The Walking Dead creator Robert Kirkman and producers Gale Ann Hurd, Glen Mazzara, and David Alpert have filed a lawsuit agaist AMC to recover what they allege are profits from the show owed to them by the network, according to The Hollywood Reporter. This follows an ongoing lawsuit against AMC over similiar matters by show co-creator/original showrunner Frank Darabont.
"This case arises from a major entertainment conglomerate’s failure to honor its contractual obligations to the creative people - the 'talent,' in industry jargon - behind the wildly successful, and hugely profitable, long-running television series The Walking Dead," reads the complaint filed Monday in Los Angeles Superior Court. "The defendant AMC Entities exploited their vertically-integrated corporate structure to combine both the production and the exhibition of TWD, which allowed AMC to keep the lion’s share of the series’ enormous profits for itself and not share it with the Plaintiffs, as required by their contracts."
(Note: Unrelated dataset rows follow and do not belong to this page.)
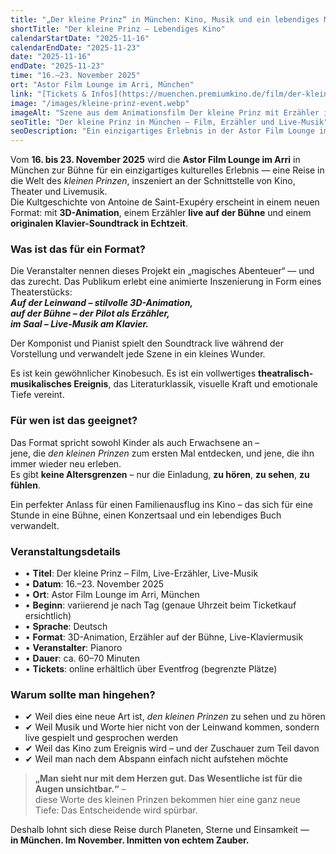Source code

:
 ```yaml
---
title: "„Der kleine Prinz“ in München: Kino, Musik und ein lebendiges Märchen"
shortTitle: "Der kleine Prinz – Lebendiges Kino"
calendarStartDate: "2025-11-16"
calendarEndDate: "2025-11-23"
date: "2025-11-16"
endDate: "2025-11-23"
time: "16.–23. November 2025"
ort: "Astor Film Lounge im Arri, München"
link: "[Tickets & Infos](https://muenchen.premiumkino.de/film/der-kleine-prinz)"
image: "/images/kleine-prinz-event.webp"
imageAlt: "Szene aus dem Animationsfilm Der kleine Prinz mit Erzähler im Hintergrund"
seoTitle: "Der kleine Prinz in München – Film, Erzähler und Live-Musik"
seoDescription: "Ein einzigartiges Erlebnis in der Astor Film Lounge im Arri – mit 3D-Animation, Erzähler auf der Bühne und Live-Klaviermusik. Nur vom 16. bis 23. November 2025."
---
```


Vom **16. bis 23. November 2025** wird die **Astor Film Lounge im Arri** in München zur Bühne für ein einzigartiges kulturelles Erlebnis — eine Reise in die Welt des *kleinen Prinzen*, inszeniert an der Schnittstelle von Kino, Theater und Livemusik.  
Die Kultgeschichte von Antoine de Saint-Exupéry erscheint in einem neuen Format: mit **3D-Animation**, einem Erzähler **live auf der Bühne** und einem **originalen Klavier-Soundtrack in Echtzeit**.

### Was ist das für ein Format?

Die Veranstalter nennen dieses Projekt ein „magisches Abenteuer“ — und das zurecht. Das Publikum erlebt eine animierte Inszenierung in Form eines Theaterstücks:  
_**Auf der Leinwand – stilvolle 3D-Animation,**_  
_**auf der Bühne – der Pilot als Erzähler,**_  
_**im Saal – Live-Musik am Klavier.**_

Der Komponist und Pianist spielt den Soundtrack live während der Vorstellung und verwandelt jede Szene in ein kleines Wunder.

Es ist kein gewöhnlicher Kinobesuch. Es ist ein vollwertiges **theatralisch-musikalisches Ereignis**, das Literaturklassik, visuelle Kraft und emotionale Tiefe vereint.

### Für wen ist das geeignet?

Das Format spricht sowohl Kinder als auch Erwachsene an –  
jene, die *den kleinen Prinzen* zum ersten Mal entdecken, und jene, die ihn immer wieder neu erleben.  
Es gibt **keine Altersgrenzen** – nur die Einladung, **zu hören**, **zu sehen**, **zu fühlen**.

Ein perfekter Anlass für einen Familienausflug ins Kino – das sich für eine Stunde in eine Bühne, einen Konzertsaal und ein lebendiges Buch verwandelt.

### Veranstaltungsdetails

- • **Titel**: Der kleine Prinz – Film, Live-Erzähler, Live-Musik  
- • **Datum**: 16.–23. November 2025  
- • **Ort**: Astor Film Lounge im Arri, München  
- • **Beginn**: variierend je nach Tag (genaue Uhrzeit beim Ticketkauf ersichtlich)  
- • **Sprache**: Deutsch  
- • **Format**: 3D-Animation, Erzähler auf der Bühne, Live-Klaviermusik  
- • **Veranstalter**: Pianoro  
- • **Dauer**: ca. 60–70 Minuten  
- • **Tickets**: online erhältlich über Eventfrog (begrenzte Plätze)

### Warum sollte man hingehen?

- ✔ Weil dies eine neue Art ist, *den kleinen Prinzen* zu sehen und zu hören  
- ✔ Weil Musik und Worte hier nicht von der Leinwand kommen, sondern live gespielt und gesprochen werden  
- ✔ Weil das Kino zum Ereignis wird – und der Zuschauer zum Teil davon  
- ✔ Weil man nach dem Abspann einfach nicht aufstehen möchte

> **„Man sieht nur mit dem Herzen gut. Das Wesentliche ist für die Augen unsichtbar.“** –  
diese Worte des kleinen Prinzen bekommen hier eine ganz neue Tiefe: Das Entscheidende wird spürbar.

Deshalb lohnt sich diese Reise durch Planeten, Sterne und Einsamkeit —  
**in München. Im November. Inmitten von echtem Zauber.**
The lawsuit alleges that AMC withheld profits from Kirkman and the other named producers through a complicated scheme in which the network knowingly paid its in-house studio arm, which produces the series, less than the full market value of the show (as judged by non-AMC studios produced shows running on AMC such as Breaking Bad and Mad Men), thereby keeping more of the profits for the network than is contractually required.
Kirkman himself, the franchise's creator, is guaranteed a 5% profit share by his contract according to THR. He and the show's producers, who are each owed stakes in the show of between 1.5-7.5%, have not named a sum for which they are suing, but that information is expected shortly. Darabont's lawsuit, which he filed after being fired midway through the show's second season, was for an amount of $280 million and is currently in the summary judgement phase.
"There can be no question that, if AMC Studio[s] and AMC Network were not part of the same conglomerate, the story would be very different," states the complaint, which goes on to say, "Those substantial license fees for Mad Men and Breaking Bad continued in seasons five and beyond, even though their ratings were a fraction of TWD’s. And while the AMC Network only obtained a limited number of playdates for those series as part of the comparatively-higher license fees it paid for them (both on television and its affiliated websites), the AMC Entities unilaterally took for themselves the right to run an unlimited number of runs of TWD in perpetuity on all AMC platforms."
Kirkman recently signed a "first look" deal with Amazon Prime to develop original content. It's unclear how this affects his prior first look deal with AMC.
THR also shared AMC's response to the lawsuit, the full text of which reads "These kinds of lawsuits are fairly common in entertainment and they all have one thing in common – they follow success. Virtually every studio that has had a successful show has been the target of litigation like this, and The Walking Dead has been the #1 show on television for five years in a row, so this is no surprise. We have enormous respect and appreciation for these plaintiffs, and we will continue to work with them as partners, even as we vigorously defend against this baseless and predictably opportunistic lawsuit."